Coluna/Columna vol.11 no.4 São Paulo Oct./Dec. 2012 



Spinal cord injury and male infertility: a review


Traumatismo raquimedular e infertilidade masculina: revisão


Lesión de la médula espinal e infertilidad masculina: una revision



Asdrubal FalavignaI; Guilherme FingerII; Olívia Egger de SouzaII; Fabio Firmbach PasqualottoIII

IProfessor of Neurosurgery. Dean of the Medical School of the University of Caxias do Sul, Caxias do Sul RS, Brazil. Chairman of the Laboratory of Clinical Studies and Basic Models of Spinal Disorders of the University of Caxias do Sul
IIMedical Student, University of Caxias do Sul, Caxias do Sul, RS, Brazil. Scholar of the Laboratory of Clinical Studies and Basic Models of Spinal Disorders of the University of Caxias do Sul
IIIPhD in Urology of São Paulo University. Professor of Anatomy, Embriology and Urology of the University of Caxias do Sul





Spinal cord injuries remain an important factor of morbimortality in current society, involving mainly males from adolescence to adulthood. Among the sequelae caused by spinal cord injuries, the impairment of the sexual system is highly relevant since it affects the quality of sexual life and paternity. Infertility is secondary to multiple events such as erectile dysfunction, anejaculation, seminal biochemical modification and morphology of spermatozoa. Current therapies for the infertile spinal cord injured patient focus on the ejaculation stimulus followed by intrauterine insemination, leaving seminal low quality as the major factor of infertility in these patients. In this scenario, therapy with hyperbaric oxygenation, which is still being studied, represents an alternative treatment since it focuses on the central nervous system injured by the trauma and the testicular tissue in order to decrease spinal damage and to preserve the physiological regulation of the urogenital system as a form of avoiding infertility.

Keywords: Spinal cord injuries, Infertility; Hyperbaric oxygenation; Erectile dysfunction; Trauma to the nervous system.
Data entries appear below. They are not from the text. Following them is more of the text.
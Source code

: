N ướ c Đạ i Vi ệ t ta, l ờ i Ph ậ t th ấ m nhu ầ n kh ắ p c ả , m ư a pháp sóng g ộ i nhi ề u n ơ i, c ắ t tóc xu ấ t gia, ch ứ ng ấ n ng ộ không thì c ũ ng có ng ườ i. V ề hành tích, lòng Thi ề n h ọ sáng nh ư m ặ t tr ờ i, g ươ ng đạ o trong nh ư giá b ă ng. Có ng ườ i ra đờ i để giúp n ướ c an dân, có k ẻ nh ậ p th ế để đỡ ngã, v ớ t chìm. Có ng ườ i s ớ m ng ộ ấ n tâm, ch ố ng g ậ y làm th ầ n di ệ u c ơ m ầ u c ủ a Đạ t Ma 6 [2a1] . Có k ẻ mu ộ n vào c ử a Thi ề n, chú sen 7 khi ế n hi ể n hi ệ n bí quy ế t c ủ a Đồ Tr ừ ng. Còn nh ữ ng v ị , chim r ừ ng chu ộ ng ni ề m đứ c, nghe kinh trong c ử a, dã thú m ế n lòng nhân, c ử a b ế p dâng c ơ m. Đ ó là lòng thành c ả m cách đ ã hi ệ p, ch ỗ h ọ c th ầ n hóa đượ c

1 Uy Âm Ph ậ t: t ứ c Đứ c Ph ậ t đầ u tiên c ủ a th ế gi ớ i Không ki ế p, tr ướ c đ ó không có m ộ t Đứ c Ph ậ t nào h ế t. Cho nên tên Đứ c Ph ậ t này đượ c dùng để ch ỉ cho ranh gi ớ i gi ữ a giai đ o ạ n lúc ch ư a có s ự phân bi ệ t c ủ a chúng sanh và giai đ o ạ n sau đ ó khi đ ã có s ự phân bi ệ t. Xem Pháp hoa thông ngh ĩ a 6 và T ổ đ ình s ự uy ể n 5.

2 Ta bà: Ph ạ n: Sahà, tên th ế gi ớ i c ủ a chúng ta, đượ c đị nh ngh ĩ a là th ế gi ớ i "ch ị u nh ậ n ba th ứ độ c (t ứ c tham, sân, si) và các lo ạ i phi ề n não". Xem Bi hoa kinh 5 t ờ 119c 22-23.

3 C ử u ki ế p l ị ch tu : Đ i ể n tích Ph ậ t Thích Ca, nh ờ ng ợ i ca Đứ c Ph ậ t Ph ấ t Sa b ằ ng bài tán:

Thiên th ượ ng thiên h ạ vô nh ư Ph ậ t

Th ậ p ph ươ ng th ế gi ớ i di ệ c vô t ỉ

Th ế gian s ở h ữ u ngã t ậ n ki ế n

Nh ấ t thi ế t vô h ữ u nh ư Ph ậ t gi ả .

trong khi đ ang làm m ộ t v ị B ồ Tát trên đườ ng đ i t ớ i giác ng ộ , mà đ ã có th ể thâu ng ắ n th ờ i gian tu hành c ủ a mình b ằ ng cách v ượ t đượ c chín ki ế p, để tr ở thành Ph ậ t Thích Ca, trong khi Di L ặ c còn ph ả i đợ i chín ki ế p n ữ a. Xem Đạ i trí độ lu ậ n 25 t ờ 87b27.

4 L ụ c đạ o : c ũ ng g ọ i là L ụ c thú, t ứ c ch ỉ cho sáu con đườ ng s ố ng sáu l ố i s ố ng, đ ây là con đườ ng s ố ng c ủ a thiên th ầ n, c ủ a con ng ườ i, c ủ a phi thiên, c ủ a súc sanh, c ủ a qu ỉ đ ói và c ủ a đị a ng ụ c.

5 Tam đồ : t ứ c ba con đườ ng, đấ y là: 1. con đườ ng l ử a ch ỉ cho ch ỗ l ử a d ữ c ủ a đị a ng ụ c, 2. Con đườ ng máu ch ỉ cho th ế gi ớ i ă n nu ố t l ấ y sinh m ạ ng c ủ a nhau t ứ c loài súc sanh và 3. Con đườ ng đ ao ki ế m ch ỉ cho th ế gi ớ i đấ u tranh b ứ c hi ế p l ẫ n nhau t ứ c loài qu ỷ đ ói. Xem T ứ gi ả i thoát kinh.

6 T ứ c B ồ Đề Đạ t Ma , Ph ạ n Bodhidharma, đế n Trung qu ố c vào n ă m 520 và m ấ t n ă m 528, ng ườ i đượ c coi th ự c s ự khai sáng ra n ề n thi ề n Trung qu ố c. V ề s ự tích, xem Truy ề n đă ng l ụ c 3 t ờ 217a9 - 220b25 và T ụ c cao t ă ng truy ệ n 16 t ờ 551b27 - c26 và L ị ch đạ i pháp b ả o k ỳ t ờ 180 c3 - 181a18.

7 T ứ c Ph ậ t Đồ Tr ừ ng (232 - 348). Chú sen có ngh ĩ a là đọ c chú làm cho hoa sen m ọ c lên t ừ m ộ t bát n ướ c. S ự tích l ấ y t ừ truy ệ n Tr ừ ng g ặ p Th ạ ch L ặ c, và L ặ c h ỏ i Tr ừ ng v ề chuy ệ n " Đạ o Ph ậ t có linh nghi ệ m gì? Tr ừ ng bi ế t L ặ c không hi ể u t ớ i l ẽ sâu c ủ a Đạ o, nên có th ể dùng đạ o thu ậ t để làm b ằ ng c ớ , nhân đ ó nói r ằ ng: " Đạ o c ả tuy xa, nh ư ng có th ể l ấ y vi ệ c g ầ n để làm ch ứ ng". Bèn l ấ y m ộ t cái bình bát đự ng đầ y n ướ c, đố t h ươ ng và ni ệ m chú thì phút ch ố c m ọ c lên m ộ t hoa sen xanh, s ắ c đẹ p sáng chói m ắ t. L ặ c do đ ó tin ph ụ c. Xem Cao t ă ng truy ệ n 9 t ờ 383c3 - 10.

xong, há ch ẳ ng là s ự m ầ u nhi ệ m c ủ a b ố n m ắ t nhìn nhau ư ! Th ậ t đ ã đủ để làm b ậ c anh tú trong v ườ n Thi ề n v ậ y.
O trauma raquimedular (TRM) é uma importante causa de morbimortalidade na sociedade atual, principalmente por acometer adultos jovens. Dentre as diversas sequelas decorrentes da lesão medular encontram-se as alterações na qualidade de vida sexual e na paternidade. A infertilidade decorre de diversas alterações como: disfunção erétil, anejaculação, alterações bioquímicas no sêmen e estruturais nos espermatozoides. As terapias para a infertilidade pós-TRM, em geral, objetivam o estímulo à ejaculação e posterior inseminação, sendo a baixa qualidade do sêmen o fator determinante para infertilidade. A terapia hiperbárica representa uma possibilidade de atuar diretamente no tecido lesado, seja ele medular ou testicular, diminuindo o dano.

Descritores: Traumatismos da coluna vertebral; Infertilidade; Oxigenação hiperbárica; Disfunção erétil; Traumatismo do sistema nervoso.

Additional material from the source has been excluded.